Filter the data for lines with the word "fullUrl", then copy every line so identified.
Segment Start: DATA SHOWN
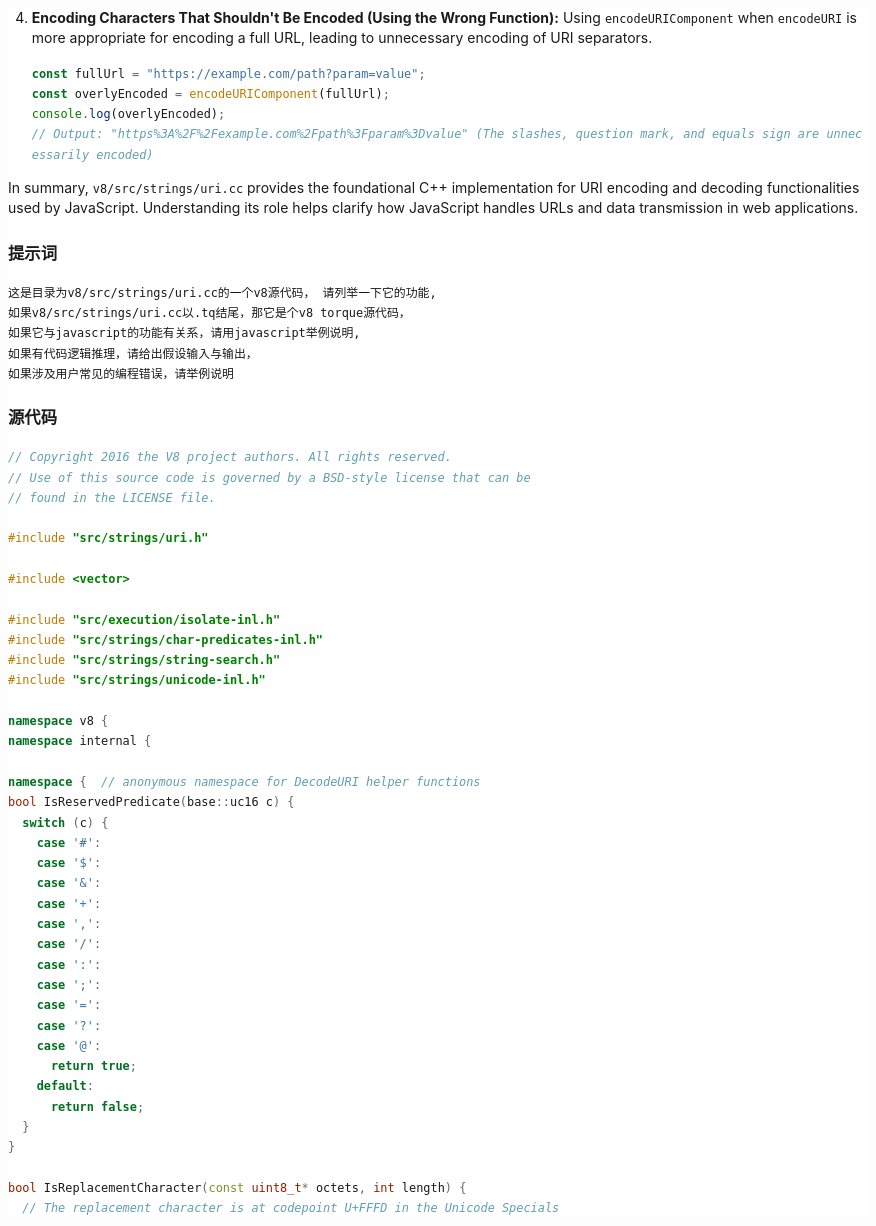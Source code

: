 4. **Encoding Characters That Shouldn't Be Encoded (Using the Wrong Function):** Using `encodeURIComponent` when `encodeURI` is more appropriate for encoding a full URL, leading to unnecessary encoding of URI separators.

   ```javascript
   const fullUrl = "https://example.com/path?param=value";
   const overlyEncoded = encodeURIComponent(fullUrl);
   console.log(overlyEncoded);
   // Output: "https%3A%2F%2Fexample.com%2Fpath%3Fparam%3Dvalue" (The slashes, question mark, and equals sign are unnecessarily encoded)
   ```

In summary, `v8/src/strings/uri.cc` provides the foundational C++ implementation for URI encoding and decoding functionalities used by JavaScript. Understanding its role helps clarify how JavaScript handles URLs and data transmission in web applications.

### 提示词
```
这是目录为v8/src/strings/uri.cc的一个v8源代码， 请列举一下它的功能, 
如果v8/src/strings/uri.cc以.tq结尾，那它是个v8 torque源代码，
如果它与javascript的功能有关系，请用javascript举例说明,
如果有代码逻辑推理，请给出假设输入与输出，
如果涉及用户常见的编程错误，请举例说明
```

### 源代码
```cpp
// Copyright 2016 the V8 project authors. All rights reserved.
// Use of this source code is governed by a BSD-style license that can be
// found in the LICENSE file.

#include "src/strings/uri.h"

#include <vector>

#include "src/execution/isolate-inl.h"
#include "src/strings/char-predicates-inl.h"
#include "src/strings/string-search.h"
#include "src/strings/unicode-inl.h"

namespace v8 {
namespace internal {

namespace {  // anonymous namespace for DecodeURI helper functions
bool IsReservedPredicate(base::uc16 c) {
  switch (c) {
    case '#':
    case '$':
    case '&':
    case '+':
    case ',':
    case '/':
    case ':':
    case ';':
    case '=':
    case '?':
    case '@':
      return true;
    default:
      return false;
  }
}

bool IsReplacementCharacter(const uint8_t* octets, int length) {
  // The replacement character is at codepoint U+FFFD in the Unicode Specials
```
Segment End: DATA SHOWN
• _WRITTEN SOLUTION_
   const fullUrl = "https://example.com/path?param=value";
   const overlyEncoded = encodeURIComponent(fullUrl);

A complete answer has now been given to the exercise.